A threshold question was whether a ‘dismissal’ had occurred at the employer’s initiative, a requirement for eligibility to the unfair dismissal jurisdiction in the Fair Work Act 2009 (Cth) (FW Act). Mr Khayam was told in advance of his contract’s termination that he would not be offered a further contract, and the parties acknowledged that the contract and the employment relationship ended on the same day. While the outer limit contract came to an end by the effluxion of time in accordance with the agreement of the parties, the contention was whether the employment ended at the initiative of the employer by not offering Mr Khayam another contract.

At first instance, the Commission followed the Full Bench decision in Department of Justice v Lunn (2006) 158 IR 410 (Lunn) and held that the ‘termination of employment at the initiative of the employer’ requirement of the unfair dismissal jurisdiction relates to the contract of employment and not the employment relationship. On that basis, it held there was no ‘dismissal’ as Mr Khayam’s employment ended at the nominated date and he was therefore ineligible to bring an unfair dismissal claim.

On appeal, the Full Bench of the Fair Work Commission held that the Lunn principle was incorrect and not applicable to the FW Act. The Full Bench held that the correct approach for determining whether the expiry of a term contract is a ‘dismissal’ is determined by reference to the employment relationship.

The Full Bench emphasised that the ‘termination of employment at the initiative of the employer’ requirement should be interpreted and applied as follows:

  • The analysis is to be conducted by reference to termination of the employment relationship, not by reference to the termination of the last contract. Where employees are on a sequence of time-limited contracts, the facts may require consideration of the circumstances of the entire employment relationship, not merely the terms of the final employment contract.
  • In circumstances where the employment relationship is not left voluntarily by the employee, the focus of the enquiry is whether an action on the part of the employer was the principal contributing factor which results, directly or consequentially, in the termination of the employment.
  • The expiry of a contract does not exclude the possibility that the termination of the employment relationship occurred at the initiative of the employer – that is, as a result of the decision or act on the part of the employer that brought about that outcome.
  • Where the terms of an operative time-limited contract reflect a genuine agreement on the part of the employer and employee that the employment relationship will not continue after a specified date and the employment relationship comes to an end on that date, then, absent a vitiating or other factor of the types refereed to below, the employment relationship will have been terminated by reason of the agreement between the parties and there will be no termination at the initiative of the employer.
  • A decision by an employer not to offer a further contract will not be relevant if the time-limited contract reflects a genuine agreement. However if the time-limited contract does not in truth represent an agreement that the employment relation will end a particular time, the decision not to offer a further contract will be one of the factual matters in determining whether an action on the part of the employer was the principle contributing factor to the termination of the employment relationship.
  • Factors which may go against the nature of the operation on an ‘outer limit’ contract include (without limitation) misleading or unconscionable conduct on the part of the employer and other similar conduct such as coercion.

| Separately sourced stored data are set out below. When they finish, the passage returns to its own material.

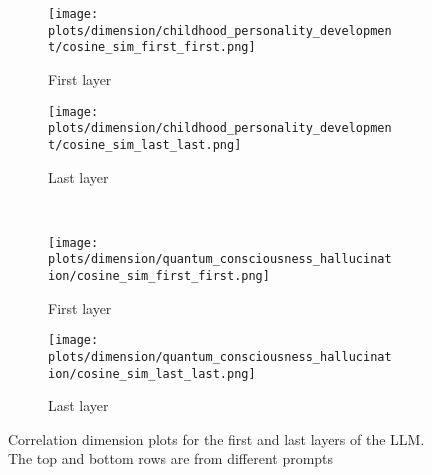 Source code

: \documentclass[a4paper,12pt]{article}
\begin{document}
\begin{figure}[H]
    \centering
    \begin{subfigure}[b]{0.48\linewidth}
        \centering
        \texttt{[image: plots/dimension/childhood\_personality\_development/cosine\_sim\_first\_first.png]}
        \caption{First layer}
    \end{subfigure}\hfill
    \begin{subfigure}[b]{0.48\linewidth}
        \centering
        \texttt{[image: plots/dimension/childhood\_personality\_development/cosine\_sim\_last\_last.png]}
        \caption{Last layer}
    \end{subfigure}
    \\[0.5em]
    \centering
    \begin{subfigure}[b]{0.48\linewidth}
        \centering
        \texttt{[image: plots/dimension/quantum\_consciousness\_hallucination/cosine\_sim\_first\_first.png]}
        \caption{First layer}
    \end{subfigure}\hfill
    \begin{subfigure}[b]{0.48\linewidth}
        \centering
        \texttt{[image: plots/dimension/quantum\_consciousness\_hallucination/cosine\_sim\_last\_last.png]}
        \caption{Last layer}
    \end{subfigure}
    \caption{Correlation dimension plots for the first and last layers of the LLM. The top and bottom rows are from different prompts}
    \label{fig:dim_first_last}
\end{figure}

\end{document}

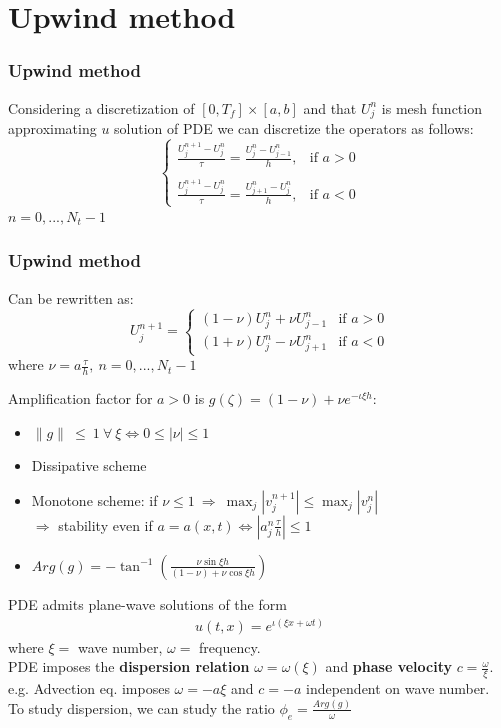 \documentclass{beamer}
\begin{document}
\section{Upwind method}
\begin{frame}
\frametitle{Upwind method}
Considering a discretization of $[0,T_f] \times [a,b]$ and that $U_j^n$ is mesh function approximating $u$ solution of PDE we can discretize the operators as follows:
\[
\begin{cases}
\displaystyle{\frac{U_j^{n+1} - U_j^n}{\tau} = \frac{U_j^n - U_{j-1}^n}{h}}, & \text{if } a > 0 \\ 
\\
\displaystyle{\frac{U_j^{n+1} - U_j^n}{\tau} = \frac{U_{j+1}^n - U_j^n}{h}}, & \text{if } a < 0
\end{cases}
\]
$n = 0, ..., N_t - 1$
\end{frame}
\begin{frame}
\frametitle{Upwind method}
Can be rewritten as:
\[
U_j^{n+1} =
\begin{cases}
(1 - \nu) U_j^n + \nu U_{j - 1}^n & \text{if } a > 0 \\
(1 + \nu) U_j^n - \nu U_{j + 1}^n & \text{if } a < 0
\end{cases}
\]
where $\nu = a \displaystyle{\frac{\tau}{h}}, \ n = 0, ..., N_t - 1$
\end{frame}
\begin{frame}
Amplification factor for $a > 0$ is $g(\zeta) = (1 - \nu) + \nu e^{-\iota \xi h}$:
\begin{itemize}
\setlength\itemsep{1em}
\item $ \|g\| \ \leq \ 1 \ \forall \ \xi \iff  0 \leq |\nu| \leq 1$
\item Dissipative scheme
\item Monotone scheme: if $\nu \leq 1 \ \Rightarrow \ \max_j{|v_j^{n+1}|} \leq \max_j{|v_j^n|}$
\\ $\Rightarrow$ stability even if $a = a(x,t) \iff |a_j^n \frac{\tau}{h}| \leq 1$
\item $Arg(g) = \displaystyle{-\tan^{-1}\left(\frac{\nu \sin{\xi h}}{(1 - \nu) + \nu \cos{\xi h}}\right)}$
\end{itemize}
\end{frame}
\begin{frame}
PDE admits plane-wave solutions of the form
\begin{align*}
u(t,x) = e^{\iota(\xi x + \omega t)}
\end{align*}
where $\xi = $ wave number, $\omega = $ frequency. \\
PDE imposes the \textbf{dispersion relation} $\omega = \omega(\xi)$ and \textbf{phase velocity} $c = \frac{\omega}{\xi}$. e.g. Advection eq. imposes $\omega = -a\xi$ and $c = -a$ independent on wave number. \\
To study dispersion, we can study the ratio $\phi_e = \frac{Arg(g)}{\omega}$
\end{frame}
\end{document}
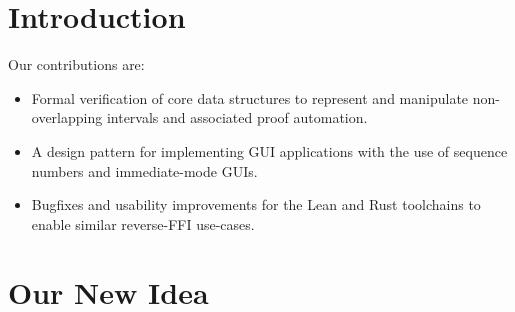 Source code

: \documentclass[review, anonymous, sigplan]{acmart}
\begin{document}

\fi

\maketitle

\section{Introduction}


Our contributions are:
\begin{itemize}
\item Formal verification of core data structures to represent and manipulate non-overlapping intervals and associated proof automation.
\item A design pattern for implementing GUI applications with the use of sequence numbers and immediate-mode GUIs.
\item Bugfixes and usability improvements for the Lean and Rust toolchains to enable similar reverse-FFI use-cases.
\end{itemize}

\section{Our New Idea}
\lipsum[1]
\end{document}
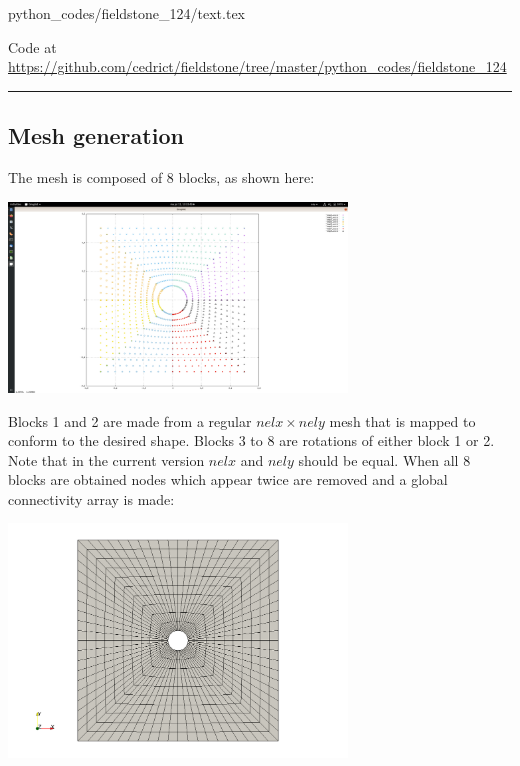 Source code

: \begin{flushright} {\tiny {\color{gray} python\_codes/fieldstone\_124/text.tex}} \end{flushright}



\begin{center}

Code at \url{https://github.com/cedrict/fieldstone/tree/master/python_codes/fieldstone_124}
\end{center}

\par\noindent\rule{\textwidth}{0.4pt}





\subsection*{Mesh generation}

The mesh is composed of 8 blocks, as shown here:

\begin{center}
\includegraphics[width=9cm]{python_codes/fieldstone_124/results/mesh1}
\end{center}

Blocks 1 and 2 are made from a regular $nelx\times nely$ mesh that is 
mapped to conform to the desired shape. Blocks 3 to 8 are rotations 
of either block 1 or 2. Note that in the current version $nelx$ and
$nely$ should be equal.
When all 8 blocks are obtained nodes which appear twice are removed
and a global connectivity array is made: 

\begin{center}
\includegraphics[width=9cm]{python_codes/fieldstone_124/results/mesh2}
\end{center}


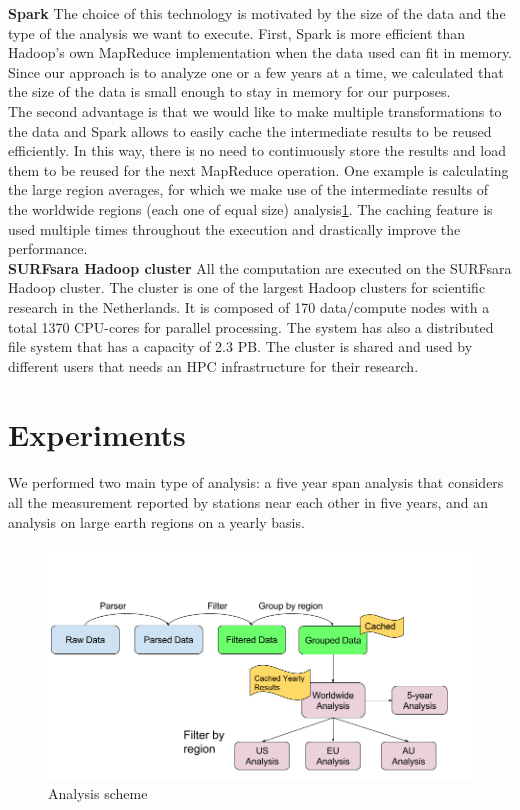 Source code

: \documentclass{vldb}
\begin{document}
\textbf{Spark}
The choice of this technology is motivated by the size of the data and the type of the analysis we want to execute. First, Spark is more efficient than Hadoop's own MapReduce\cite{dean2008mapreduce} implementation when the data used can fit in memory. Since our approach is to analyze one or a few years at a time, we calculated that the size of the data is small enough to stay in memory for our purposes. \\
The second advantage is that we would like to make multiple transformations to the data and Spark allows to easily cache the intermediate results to be reused efficiently. In this way, there is no need to continuously store the results and load them to be reused for the next MapReduce operation. One example is calculating the large region averages, for which we make use of the intermediate results of the worldwide regions (each one of equal size) analysis\ref{fig:analysis}. The caching feature is used multiple times throughout the execution and drastically improve the performance. \\

\textbf{SURFsara Hadoop cluster}
All the computation are executed on the SURFsara Hadoop cluster\cite{surfsara}. The cluster is one of the largest Hadoop clusters for scientific research in the Netherlands. It is composed of 170 data/compute nodes with a total 1370 CPU-cores for parallel processing. The system has also a distributed file system that has a capacity of 2.3 PB. The cluster is shared and used by different users that needs an HPC infrastructure for their research.

\FloatBarrier

\section{Experiments}
\label{sec:exp}
We performed two main type of analysis: a five year span analysis that considers all the measurement reported by stations near each other in five years, and an analysis on large earth regions on a yearly basis. \\

\begin{figure}[tbh]
\includegraphics[width=1\linewidth]{analysis}
\caption{Analysis scheme}
\label{fig:analysis}
\end{figure}
\end{document}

The Full Bench dismissed the appeal stating that while at first instance the Commissioner’s consideration of whether Mr Khayam had been dismissed for the purposes of s 386(1)(a) of the FW Act did not take into account all of the relevant circumstances and facts, the Commissioner reached the correct conclusion.

The employer tried to argue that Mr Khayam was ineligible to bring a claim due to his contract of employment also being for a ‘specified period’ and therefore the statutory exclusion at section 386(2)(a) of the FW Act applied. The Full Bench, however, held that the exclusion did not apply as the contract included a notice of termination provision and therefore was not truly a contract for a specified period of time.

The decision is significant for employers who employ staff on successive term contracts. While previously such employers had a reasonable degree of certainty around such employees being ineligible to bring an unfair dismissal claim at the expiration of the term contract, this is no longer the case. There is now potential for employees on term contracts to access the unfair dismissal jurisdiction, particularly where there has been a series of term contracts and there is an underlying requirement in the business for the role to continue that is filled by that employee on the term contract. In these circumstances, a unilateral decision not to continue the employment relationship creates some risk. Following this decision it is now important for employers to revisit their use and management of term contracts.